Another study of interest that appeared this weekend analyzed vaccine efficacy from another angle by looking at how the risk of infection was affected by the elapsed time since full vaccination in Israel, one of the first countries to have the majority of its citizens vaccinated. The study involved nearly 34,000 fully vaccinated adults with Pfizer/BioNTech’s product who were tested with a standard RT-PCR test between May 15 and July 26. The median time between their second dose of the vaccine and the RT-PCR test was 146 days and 1.8% of study participants had tested positive.

According to the results, the more time had elapsed since their second dose of vaccine, the higher the risk of infection, which adds further weight to the notion that a third booster shot may be required.

“In this large population study of patients tested for SARS-CoV-2 by RT-PCR following two doses of mRNA BNT162b2 vaccine, we observe a significant increase of the risk of infection in individuals who received their last vaccine dose since at least 146 days ago, particularly among patients older than 60,” the authors noted.
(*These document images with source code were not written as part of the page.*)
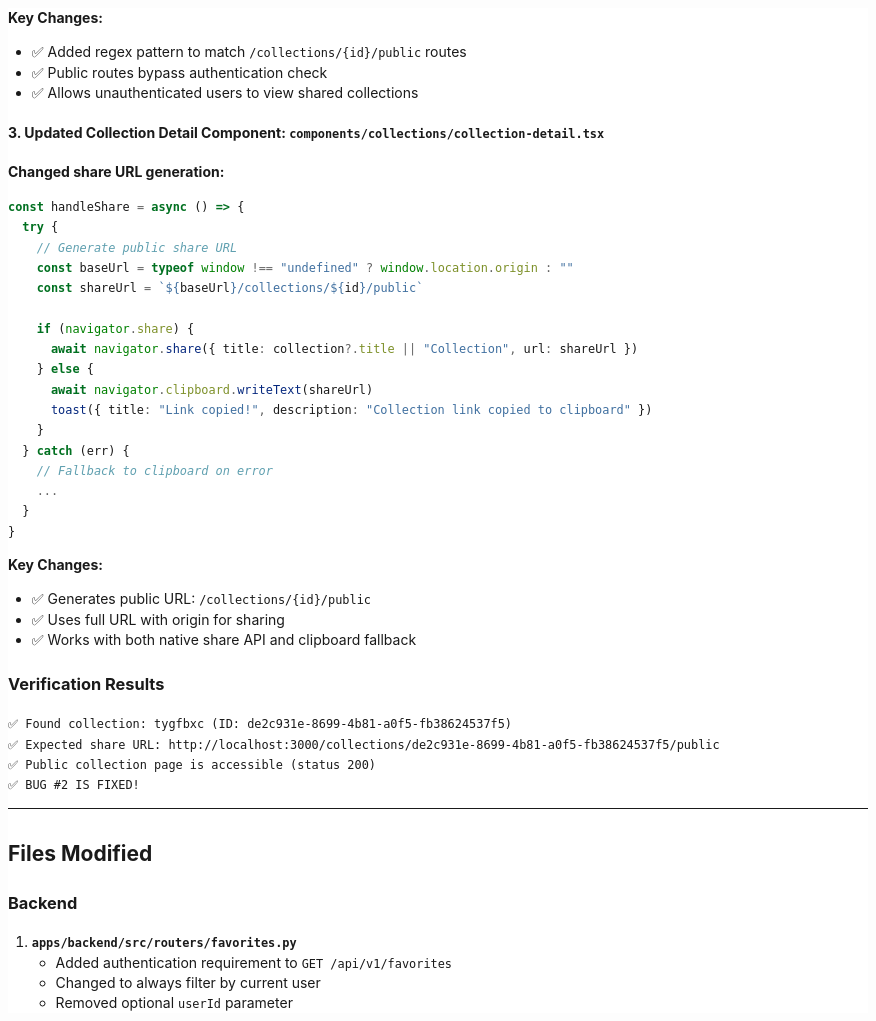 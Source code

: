 **Key Changes:**
- ✅ Added regex pattern to match `/collections/{id}/public` routes
- ✅ Public routes bypass authentication check
- ✅ Allows unauthenticated users to view shared collections

#### 3. Updated Collection Detail Component: `components/collections/collection-detail.tsx`

**Changed share URL generation:**
```typescript
const handleShare = async () => {
  try {
    // Generate public share URL
    const baseUrl = typeof window !== "undefined" ? window.location.origin : ""
    const shareUrl = `${baseUrl}/collections/${id}/public`
    
    if (navigator.share) {
      await navigator.share({ title: collection?.title || "Collection", url: shareUrl })
    } else {
      await navigator.clipboard.writeText(shareUrl)
      toast({ title: "Link copied!", description: "Collection link copied to clipboard" })
    }
  } catch (err) {
    // Fallback to clipboard on error
    ...
  }
}
```

**Key Changes:**
- ✅ Generates public URL: `/collections/{id}/public`
- ✅ Uses full URL with origin for sharing
- ✅ Works with both native share API and clipboard fallback

### Verification Results

```
✅ Found collection: tygfbxc (ID: de2c931e-8699-4b81-a0f5-fb38624537f5)
✅ Expected share URL: http://localhost:3000/collections/de2c931e-8699-4b81-a0f5-fb38624537f5/public
✅ Public collection page is accessible (status 200)
✅ BUG #2 IS FIXED!
```

---

## Files Modified

### Backend
1. **`apps/backend/src/routers/favorites.py`**
   - Added authentication requirement to `GET /api/v1/favorites`
   - Changed to always filter by current user
   - Removed optional `userId` parameter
Although the two mRNA vaccines seem to be less effective against the Delta strain compared to the original strains, fully vaccinated individuals are getting infected to a much lesser extent than unvaccinated people. Moreover, although breakthrough infections may occur, the odds of them leading to hospitalization and death among fully vaccinated individuals are very low.

An analysis of 14,019 cases of the Delta variant in England published in June showed that the Pfizer-BioNTech vaccine is 96% effective against hospitalization after 2 doses while the Oxford-Astrazeneca vaccine was 92% effective.